§ Problem details:
Look through the records, and wherever the string "maximum" turns up, copy out that line.

===== Records shown

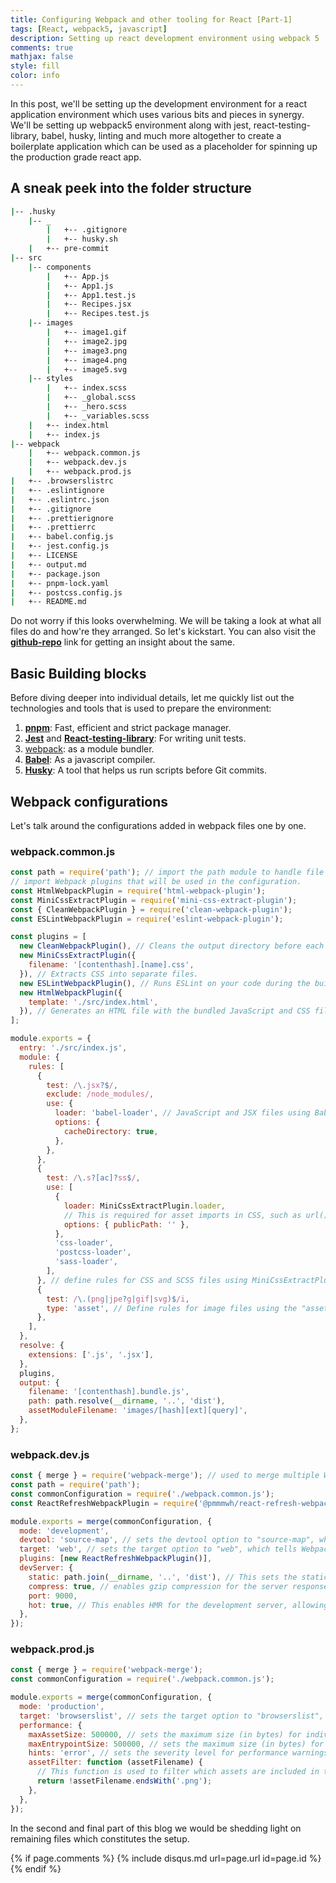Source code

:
 ```yaml
---
title: Configuring Webpack and other tooling for React [Part-1]
tags: [React, webpack5, javascript]
description: Setting up react development environment using webpack 5
comments: true
mathjax: false
style: fill
color: info
---
```


In this post, we'll be setting up the development environment for a react application environment which uses various bits and pieces in synergy. We'll be setting up webpack5 environment along with jest, react-testing-library, babel, husky, linting and much more altogether to create a boilerplate application which can be used as a placeholder for spinning up the production grade react app.

## A sneak peek into the folder structure

```sh
|-- .husky
    |-- _
        |   +-- .gitignore
        |   +-- husky.sh
    |   +-- pre-commit
|-- src
    |-- components
        |   +-- App.js
        |   +-- App1.js
        |   +-- App1.test.js
        |   +-- Recipes.jsx
        |   +-- Recipes.test.js
    |-- images
        |   +-- image1.gif
        |   +-- image2.jpg
        |   +-- image3.png
        |   +-- image4.png
        |   +-- image5.svg
    |-- styles
        |   +-- index.scss
        |   +-- _global.scss
        |   +-- _hero.scss
        |   +-- _variables.scss
    |   +-- index.html
    |   +-- index.js
|-- webpack
    |   +-- webpack.common.js
    |   +-- webpack.dev.js
    |   +-- webpack.prod.js
|   +-- .browserslistrc
|   +-- .eslintignore
|   +-- .eslintrc.json
|   +-- .gitignore
|   +-- .prettierignore
|   +-- .prettierrc
|   +-- babel.config.js
|   +-- jest.config.js
|   +-- LICENSE
|   +-- output.md
|   +-- package.json
|   +-- pnpm-lock.yaml
|   +-- postcss.config.js
|   +-- README.md
```

Do not worry if this looks overwhelming. We will be taking a look at what all files do and how're they arranged. So let's kickstart. You can also visit the **[github-repo](https://github.com/mandy8055/webpack-react-boilerplate)** link for getting an insight about the same.

## Basic Building blocks

Before diving deeper into individual details, let me quickly list out the technologies and tools that is used to prepare the environment:

1. **[pnpm](https://pnpm.io/)**: Fast, efficient and strict package manager.
2. **[Jest](https://jestjs.io/)** and **[React-testing-library](https://testing-library.com/docs/react-testing-library/intro/)**: For writing unit tests.
3. [webpack](https://webpack.js.org/): as a module bundler.
4. **[Babel](https://babeljs.io/)**: As a javascript compiler.
5. **[Husky](https://typicode.github.io/husky/)**: A tool that helps us run scripts before Git commits.

## Webpack configurations

Let's talk around the configurations added in webpack files one by one.

### webpack.common.js

```js
const path = require('path'); // import the path module to handle file paths.
// import Webpack plugins that will be used in the configuration.
const HtmlWebpackPlugin = require('html-webpack-plugin');
const MiniCssExtractPlugin = require('mini-css-extract-plugin');
const { CleanWebpackPlugin } = require('clean-webpack-plugin');
const ESLintWebpackPlugin = require('eslint-webpack-plugin');

const plugins = [
  new CleanWebpackPlugin(), // Cleans the output directory before each build.
  new MiniCssExtractPlugin({
    filename: '[contenthash].[name].css',
  }), // Extracts CSS into separate files.
  new ESLintWebpackPlugin(), // Runs ESLint on your code during the build process.
  new HtmlWebpackPlugin({
    template: './src/index.html',
  }), // Generates an HTML file with the bundled JavaScript and CSS files included.
];

module.exports = {
  entry: './src/index.js',
  module: {
    rules: [
      {
        test: /\.jsx?$/,
        exclude: /node_modules/,
        use: {
          loader: 'babel-loader', // JavaScript and JSX files using Babel loader.
          options: {
            cacheDirectory: true,
          },
        },
      },
      {
        test: /\.s?[ac]?ss$/,
        use: [
          {
            loader: MiniCssExtractPlugin.loader,
            // This is required for asset imports in CSS, such as url()
            options: { publicPath: '' },
          },
          'css-loader',
          'postcss-loader',
          'sass-loader',
        ],
      }, // define rules for CSS and SCSS files using MiniCssExtractPlugin, CSS loader, PostCSS loader, and SASS loader.
      {
        test: /\.(png|jpe?g|gif|svg)$/i,
        type: 'asset', // Define rules for image files using the "asset" type to automatically choose between inlining images and outputting them as separate files.
      },
    ],
  },
  resolve: {
    extensions: ['.js', '.jsx'],
  },
  plugins,
  output: {
    filename: '[contenthash].bundle.js',
    path: path.resolve(__dirname, '..', 'dist'),
    assetModuleFilename: 'images/[hash][ext][query]',
  },
};
```

### webpack.dev.js

```js
const { merge } = require('webpack-merge'); // used to merge multiple Webpack configurations into a single configuration.
const path = require('path');
const commonConfiguration = require('./webpack.common.js');
const ReactRefreshWebpackPlugin = require('@pmmmwh/react-refresh-webpack-plugin');

module.exports = merge(commonConfiguration, {
  mode: 'development',
  devtool: 'source-map', // sets the devtool option to "source-map", which generates source maps for easier debugging.
  target: 'web', // sets the target option to "web", which tells Webpack to target a browser environment.
  plugins: [new ReactRefreshWebpackPlugin()],
  devServer: {
    static: path.join(__dirname, '..', 'dist'), // This sets the static option to the path of the directory where the static files are located. In this case, it uses the path.join method to join the current directory (__dirname) with the dist directory.
    compress: true, // enables gzip compression for the server responses
    port: 9000,
    hot: true, // This enables HMR for the development server, allowing changes to be applied without a full page refresh.
  },
});
```

### webpack.prod.js

```js
const { merge } = require('webpack-merge');
const commonConfiguration = require('./webpack.common.js');

module.exports = merge(commonConfiguration, {
  mode: 'production',
  target: 'browserslist', // sets the target option to "browserslist", which tells Webpack to target the browsers specified in the .browserslistrc file.
  performance: {
    maxAssetSize: 500000, // sets the maximum size (in bytes) for individual assets. Any assets that exceed this size will trigger a warning.
    maxEntrypointSize: 500000, // sets the maximum size (in bytes) for entry points (i.e., the main JavaScript file). Any entry points that exceed this size will trigger a warning.
    hints: 'error', // sets the severity level for performance warnings. In this case, it's set to "error", which will cause warnings to be treated as errors and fail the build.
    assetFilter: function (assetFilename) {
      // This function is used to filter which assets are included in the size checks. In this case, it excludes any .png files from the size limits.
      return !assetFilename.endsWith('.png');
    },
  },
});
```

In the second and final part of this blog we would be shedding light on remaining files which constitutes the setup.

{% if page.comments %} {% include disqus.md url=page.url id=page.id %} {% endif %}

==========

§ Your response:
    maxAssetSize: 500000, // sets the maximum size (in bytes) for individual assets. Any assets that exceed this size will trigger a warning.
    maxEntrypointSize: 500000, // sets the maximum size (in bytes) for entry points (i.e., the main JavaScript file). Any entry points that exceed this size will trigger a warning.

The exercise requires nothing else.